Growth strategy is on track; FY23e EPS up 10%; TP up to Rs 1,436; ‘Buy’ maintained
Despite input cost challenges and a lean season, Voltas managed to meet consensus on headline growth/OPM. UCP (cooling products) turned in low single-digit growth for H1 versus 2Y average, while margins, though clearly better than peers, reflect some GM pressure. Mgmt commentary on demand expectation and Voltas’s competitive positioning remains upbeat, which corroborates our market feedback. Voltbek’s ramp-up seems to be on track with an expanding SKU range. Voltas has been able to manage increased competitive intensity from MNCs and input cost far better than others in industry, in our view. Retain ‘Buy’.
H1 results reflect market edge: Voltas delivered healthy 26% y-o-y growth in UCP (cooling products), which, on a 2Y basis (FY20 high base), is marginally up.
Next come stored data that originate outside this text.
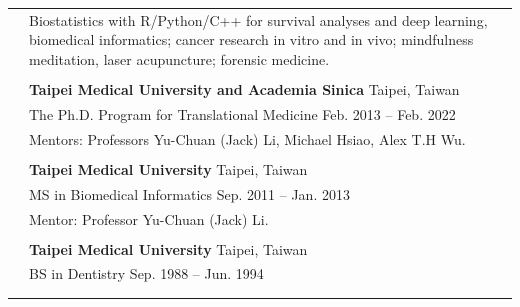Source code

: \vspace{5mm}

\setlength{\tabcolsep}{8pt}

\begin{longtable}{p{1.3in}p{4.8in}}


\nohyphens{\color{OliveGreen}{Research interests}}
& Biostatistics with R/Python/C++ for survival analyses and deep learning, biomedical informatics; cancer research in vitro and in vivo; mindfulness meditation, laser acupuncture; forensic medicine. \\
& \\


\color{OliveGreen}{Education} 
& \textbf{Taipei Medical University and Academia Sinica} \hfill Taipei, Taiwan \\ 
& The Ph.D. Program for  Translational Medicine \hfill Feb. 2013 -- Feb. 2022 \\
& Mentors: Professors Yu-Chuan (Jack) Li, Michael Hsiao, Alex T.H Wu. \\
& \\

& \textbf{Taipei Medical University} \hfill Taipei, Taiwan \\
& MS in Biomedical Informatics \hfill Sep. 2011 -- Jan. 2013\\
& Mentor: Professor Yu-Chuan (Jack) Li.\\ %
& \\

& \textbf{Taipei Medical University} \hfill Taipei, Taiwan \\
& BS in Dentistry \hfill Sep. 1988 -- Jun. 1994 \\
& \\%
& \\



\end{longtable}
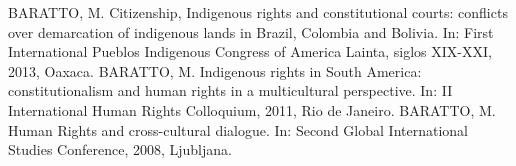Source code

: %


\begin{cvcitems}
  \cvcitem
      {BARATTO, M.}
      {Citizenship, Indigenous rights and constitutional courts: conflicts over demarcation of indigenous lands in Brazil, Colombia and Bolivia. In: First International Pueblos Indigenous Congress of America Lainta, siglos XIX-XXI, 2013, Oaxaca.}
  \cvcitem
      {BARATTO, M.}
      {Indigenous rights in South America: constitutionalism and human rights in a multicultural perspective. In: II International Human Rights Colloquium, 2011, Rio de Janeiro.}
  \cvcitem
      {BARATTO, M.}
      {Human Rights and cross-cultural dialogue. In: Second Global International Studies Conference, 2008, Ljubljana.}
\end{cvcitems}

%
Overall, in spite of market feedback of some share gains in recent months in RAC, Voltas was able to deliver better on OPM than peers (Lloyd, BlueStar). Volume growth for RAC for Q2 stood healthy at 19% y-o-y, air coolers was clearly ahead at 78% y-o-y. Loss from the JV seems to have come off q-o-q; overall for H1, it was higher at Rs 495 mn (vs Rs 187 mn y-o-y). EPC business is stable with 6% H1 revenue growth.
Outlook: Managing volatility better– Voltas seems to be managing industry volatility (copper, PVC, MNC competition) far better in our view. Medium-to-long term strategy on RAC and Voltbek seems on track. Retain ‘BUY/SO’ with a revised TP of Rs 1,436 (versus Rs 1,250) on a rollover to Mar-23E, yielding a rise in FY23e earnings by 10% due to better growth.